# 2001 740i key fob not working



## emmsys (Nov 6, 2005)

Hi,

I haven't tried the procedure to reintialize the key fob but it just stopped working a few days ago. I called my local BMW dealer and they are willing to reinitialize it for free...orrrr order a new one for...get this...$250 (CDN)! $250! :yikes:    That's just insane. Has anyone successfully revived their key fob? I have the black key with the BMW logo at the center that locks the doors. The top button unlocks them and the bottom button opens the trunk. Honestly, the repairs/maintainence I have had to do haven't been that much more expensive than any other car I've owned. Maybe I've been spoiled but his particular case is something else though.

e


----------



## HW (Dec 24, 2001)

mine was unresponsive and then became response again after a short while. couldn't figure out why. 

$250 is about the going rate for these remote/keys for most cars i believe. you could try inserting it into the ignition and then see if it works after a few minutes of driving around.


----------



## prikhy (Aug 23, 2006)

Hi, I also have a 2001 740 il and 2 days ago my key fob stopped working.

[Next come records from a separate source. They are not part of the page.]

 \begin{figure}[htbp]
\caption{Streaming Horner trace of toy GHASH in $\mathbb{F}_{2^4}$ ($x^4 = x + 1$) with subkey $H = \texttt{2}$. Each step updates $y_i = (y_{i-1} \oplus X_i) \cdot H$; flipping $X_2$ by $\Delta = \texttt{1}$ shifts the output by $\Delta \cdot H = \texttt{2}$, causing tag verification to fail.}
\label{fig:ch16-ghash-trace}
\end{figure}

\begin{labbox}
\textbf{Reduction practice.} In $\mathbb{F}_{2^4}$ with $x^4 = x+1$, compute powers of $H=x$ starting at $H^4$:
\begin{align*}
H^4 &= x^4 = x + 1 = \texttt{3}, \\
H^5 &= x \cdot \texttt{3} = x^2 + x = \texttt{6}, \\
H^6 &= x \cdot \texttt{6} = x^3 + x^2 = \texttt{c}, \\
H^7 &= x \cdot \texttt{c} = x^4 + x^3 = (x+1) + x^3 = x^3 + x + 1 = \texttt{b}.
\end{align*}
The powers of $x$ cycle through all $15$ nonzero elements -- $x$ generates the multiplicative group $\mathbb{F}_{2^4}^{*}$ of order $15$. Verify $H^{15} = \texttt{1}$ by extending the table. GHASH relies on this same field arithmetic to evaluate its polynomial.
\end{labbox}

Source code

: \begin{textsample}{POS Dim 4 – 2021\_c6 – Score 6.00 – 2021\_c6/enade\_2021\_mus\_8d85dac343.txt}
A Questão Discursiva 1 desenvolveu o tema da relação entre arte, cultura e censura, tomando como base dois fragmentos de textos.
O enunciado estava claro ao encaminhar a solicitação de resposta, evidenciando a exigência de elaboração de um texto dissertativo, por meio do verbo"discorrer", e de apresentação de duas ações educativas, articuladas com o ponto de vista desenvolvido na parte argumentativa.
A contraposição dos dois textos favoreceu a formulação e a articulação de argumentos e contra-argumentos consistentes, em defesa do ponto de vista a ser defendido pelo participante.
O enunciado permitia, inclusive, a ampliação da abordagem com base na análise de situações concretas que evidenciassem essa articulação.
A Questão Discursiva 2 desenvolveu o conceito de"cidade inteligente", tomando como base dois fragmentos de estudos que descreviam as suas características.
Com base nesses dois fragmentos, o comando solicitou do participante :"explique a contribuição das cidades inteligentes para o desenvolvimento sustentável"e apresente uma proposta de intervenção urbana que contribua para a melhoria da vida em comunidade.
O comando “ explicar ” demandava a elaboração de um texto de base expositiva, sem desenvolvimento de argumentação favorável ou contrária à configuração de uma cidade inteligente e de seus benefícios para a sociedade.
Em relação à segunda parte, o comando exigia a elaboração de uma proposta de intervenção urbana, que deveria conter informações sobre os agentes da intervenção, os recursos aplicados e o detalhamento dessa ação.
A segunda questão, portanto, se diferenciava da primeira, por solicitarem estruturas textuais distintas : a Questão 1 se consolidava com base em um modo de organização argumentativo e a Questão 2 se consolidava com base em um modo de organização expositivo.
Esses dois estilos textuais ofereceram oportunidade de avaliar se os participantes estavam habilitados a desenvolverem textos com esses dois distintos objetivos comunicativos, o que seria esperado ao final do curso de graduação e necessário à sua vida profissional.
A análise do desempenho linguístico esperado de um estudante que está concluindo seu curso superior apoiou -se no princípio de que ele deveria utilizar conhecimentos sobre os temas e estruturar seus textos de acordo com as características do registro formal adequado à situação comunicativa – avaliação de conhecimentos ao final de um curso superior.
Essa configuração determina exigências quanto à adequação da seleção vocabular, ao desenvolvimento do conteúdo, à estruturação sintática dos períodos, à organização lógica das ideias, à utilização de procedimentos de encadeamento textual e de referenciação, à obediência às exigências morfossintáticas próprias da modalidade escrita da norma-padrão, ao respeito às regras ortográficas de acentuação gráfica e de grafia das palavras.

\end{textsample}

Is there a fix??


----------



## M.Wong (Jan 9, 2003)

Reinitialization might help. Be sure you have all your master keys with you when you do the procedure.

The all black BMW keys have a small (standard watch) battery inside... replace it recently?

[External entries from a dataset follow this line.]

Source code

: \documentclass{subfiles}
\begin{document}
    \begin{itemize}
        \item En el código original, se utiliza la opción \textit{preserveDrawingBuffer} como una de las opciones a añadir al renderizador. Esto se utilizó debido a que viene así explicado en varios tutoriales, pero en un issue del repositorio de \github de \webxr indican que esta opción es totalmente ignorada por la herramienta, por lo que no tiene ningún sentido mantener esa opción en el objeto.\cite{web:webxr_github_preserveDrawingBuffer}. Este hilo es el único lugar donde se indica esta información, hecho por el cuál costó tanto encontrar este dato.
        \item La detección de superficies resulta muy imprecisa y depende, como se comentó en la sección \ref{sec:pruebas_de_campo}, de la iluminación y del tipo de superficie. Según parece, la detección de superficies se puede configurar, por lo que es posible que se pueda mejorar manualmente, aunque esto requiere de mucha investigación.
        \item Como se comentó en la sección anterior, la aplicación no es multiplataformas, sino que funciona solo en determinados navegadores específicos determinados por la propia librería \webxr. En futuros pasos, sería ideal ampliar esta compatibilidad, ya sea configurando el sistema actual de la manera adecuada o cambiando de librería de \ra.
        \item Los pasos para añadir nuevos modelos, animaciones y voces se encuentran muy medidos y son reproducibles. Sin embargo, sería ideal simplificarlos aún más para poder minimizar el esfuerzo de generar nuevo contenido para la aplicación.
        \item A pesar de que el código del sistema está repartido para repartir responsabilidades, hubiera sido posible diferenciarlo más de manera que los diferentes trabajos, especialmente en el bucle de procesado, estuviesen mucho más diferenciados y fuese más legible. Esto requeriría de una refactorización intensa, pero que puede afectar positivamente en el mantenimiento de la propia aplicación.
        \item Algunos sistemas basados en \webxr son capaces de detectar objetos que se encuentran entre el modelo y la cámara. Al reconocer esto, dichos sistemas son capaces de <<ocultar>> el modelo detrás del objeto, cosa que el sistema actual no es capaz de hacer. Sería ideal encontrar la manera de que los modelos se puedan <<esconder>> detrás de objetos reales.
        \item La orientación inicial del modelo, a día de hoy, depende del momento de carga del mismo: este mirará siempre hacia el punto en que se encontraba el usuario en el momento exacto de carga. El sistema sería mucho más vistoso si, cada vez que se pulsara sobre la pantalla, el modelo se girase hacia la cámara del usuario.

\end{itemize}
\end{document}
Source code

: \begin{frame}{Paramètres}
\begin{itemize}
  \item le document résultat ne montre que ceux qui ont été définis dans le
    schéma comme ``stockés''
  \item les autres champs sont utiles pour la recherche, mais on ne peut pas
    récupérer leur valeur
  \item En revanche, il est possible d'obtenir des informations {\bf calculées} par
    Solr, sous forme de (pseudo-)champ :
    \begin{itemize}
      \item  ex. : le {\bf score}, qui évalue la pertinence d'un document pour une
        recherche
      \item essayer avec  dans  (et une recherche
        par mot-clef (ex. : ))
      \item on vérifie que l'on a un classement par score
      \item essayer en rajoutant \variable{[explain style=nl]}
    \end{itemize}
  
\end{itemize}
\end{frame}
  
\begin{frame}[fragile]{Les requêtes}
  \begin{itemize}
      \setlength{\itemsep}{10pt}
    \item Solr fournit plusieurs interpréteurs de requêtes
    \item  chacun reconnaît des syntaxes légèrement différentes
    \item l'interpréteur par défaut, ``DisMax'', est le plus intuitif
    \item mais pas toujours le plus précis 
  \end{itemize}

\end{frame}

These recharge when in the ignition and the car is running. If you have more than one, be sure you use the spare(s) once in a while.








(photos from e-bay)


----------



## emmsys (Nov 6, 2005)

Hi,

Thanks for the pics. I have the second key that recharges when in the ignition. I haven't had a chance to get it reinitialized but I'll let everyone know the results when I do.

e


----------